“Emeğin Bereketi” başlığını uygun gördük, Kiltablet’in hasat konulu 2018 Eylül
sayısına.
Çiçek çiçek dolaşıp kendi enzimleriyle karıştırarak bal üreten arıya minnetimizden,
hapur hupur dut yaprağı yiyen oburcuk tırtılın kendini hapsettiği kozasında, ipek
üretmesine hayranlığımızdan koyduk bu başlığı. Her tırtıl kelebek aşamasına
gelmeyebilir, ama minicik halkalarına yakından bakıldığında, ileride kanatlarına
yansıyacak enfes renklerin potansiyeli görülebilir. Kıpır kıpır yaprak yemesine
büyülenirsiniz. Hasada dönüşsün dönüşmesin, o potansiyel, kelebek olma potansiyeli
sadece ondadır, başkasında değil.
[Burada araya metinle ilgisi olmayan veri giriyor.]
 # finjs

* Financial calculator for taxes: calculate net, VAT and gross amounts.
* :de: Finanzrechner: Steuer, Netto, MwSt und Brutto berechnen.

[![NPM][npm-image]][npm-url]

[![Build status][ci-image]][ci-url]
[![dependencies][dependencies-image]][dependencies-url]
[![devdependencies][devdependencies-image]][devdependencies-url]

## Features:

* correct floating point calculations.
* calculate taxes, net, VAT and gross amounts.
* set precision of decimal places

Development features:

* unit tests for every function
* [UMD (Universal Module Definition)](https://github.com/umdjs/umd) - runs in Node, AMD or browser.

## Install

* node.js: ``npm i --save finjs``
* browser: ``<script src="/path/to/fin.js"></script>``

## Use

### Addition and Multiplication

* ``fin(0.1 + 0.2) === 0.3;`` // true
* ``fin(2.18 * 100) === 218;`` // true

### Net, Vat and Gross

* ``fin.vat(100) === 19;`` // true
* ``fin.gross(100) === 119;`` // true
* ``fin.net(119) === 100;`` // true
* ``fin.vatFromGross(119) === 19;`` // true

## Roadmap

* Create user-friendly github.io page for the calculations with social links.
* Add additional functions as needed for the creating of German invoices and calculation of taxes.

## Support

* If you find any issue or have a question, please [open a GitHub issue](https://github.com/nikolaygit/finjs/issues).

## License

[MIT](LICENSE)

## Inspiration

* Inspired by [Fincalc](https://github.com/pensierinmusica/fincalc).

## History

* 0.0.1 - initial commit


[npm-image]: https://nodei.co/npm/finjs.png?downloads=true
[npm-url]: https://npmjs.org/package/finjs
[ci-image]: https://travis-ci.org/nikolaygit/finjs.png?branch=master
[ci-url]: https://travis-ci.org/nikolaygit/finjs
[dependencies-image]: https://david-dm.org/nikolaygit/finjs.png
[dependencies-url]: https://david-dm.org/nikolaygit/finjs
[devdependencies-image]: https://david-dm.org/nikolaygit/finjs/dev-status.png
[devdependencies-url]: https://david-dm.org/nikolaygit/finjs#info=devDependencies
Bu bile onun çabası karşısında saygıyla eğilmemizi
gerektirir.
Çalışanın döktüğü tere, bulandığı toza toprağa duyduğumuz saygıdan elbette seçtik bu
başlığı. Doyamadığı uykusunu, şanslıysa bulup da iliştiği koltukta sürdüren metrobüs
yolcularına üzüldüğümüzden biraz da.
Gömüldüğümüz mezar kentlerden görebildiğimiz kadarıyla, doğaya ve onun hem
katili, hem muhtacı, hem de parçası olan insana baktık. Emeğin bereketi olarak
gördüğümüz, görmek istediğimiz, sandığımız, öyle olmasını arzu ettiğimiz bu şenlikli,
umutvar çağrışımlarla dolu sözcük, edebiyatın tanıdığı evirme çevirme, çoklu
anlamlandırma olanaklarıyla geniş ufka yol aldığında, hasadımızın amacımız olduğunu
da söyleyebildik. Amaçtı hasat; beklentilerimiz, düşlediklerimiz için gösterdiğimiz
çabanın, yorgunlukların, soluk soluğa kalmanın, yüreğimiz ağzımızda atmanın,
bedbinliğe yenik düşmemenin, başımızı dik tutmanın karşılığıydı!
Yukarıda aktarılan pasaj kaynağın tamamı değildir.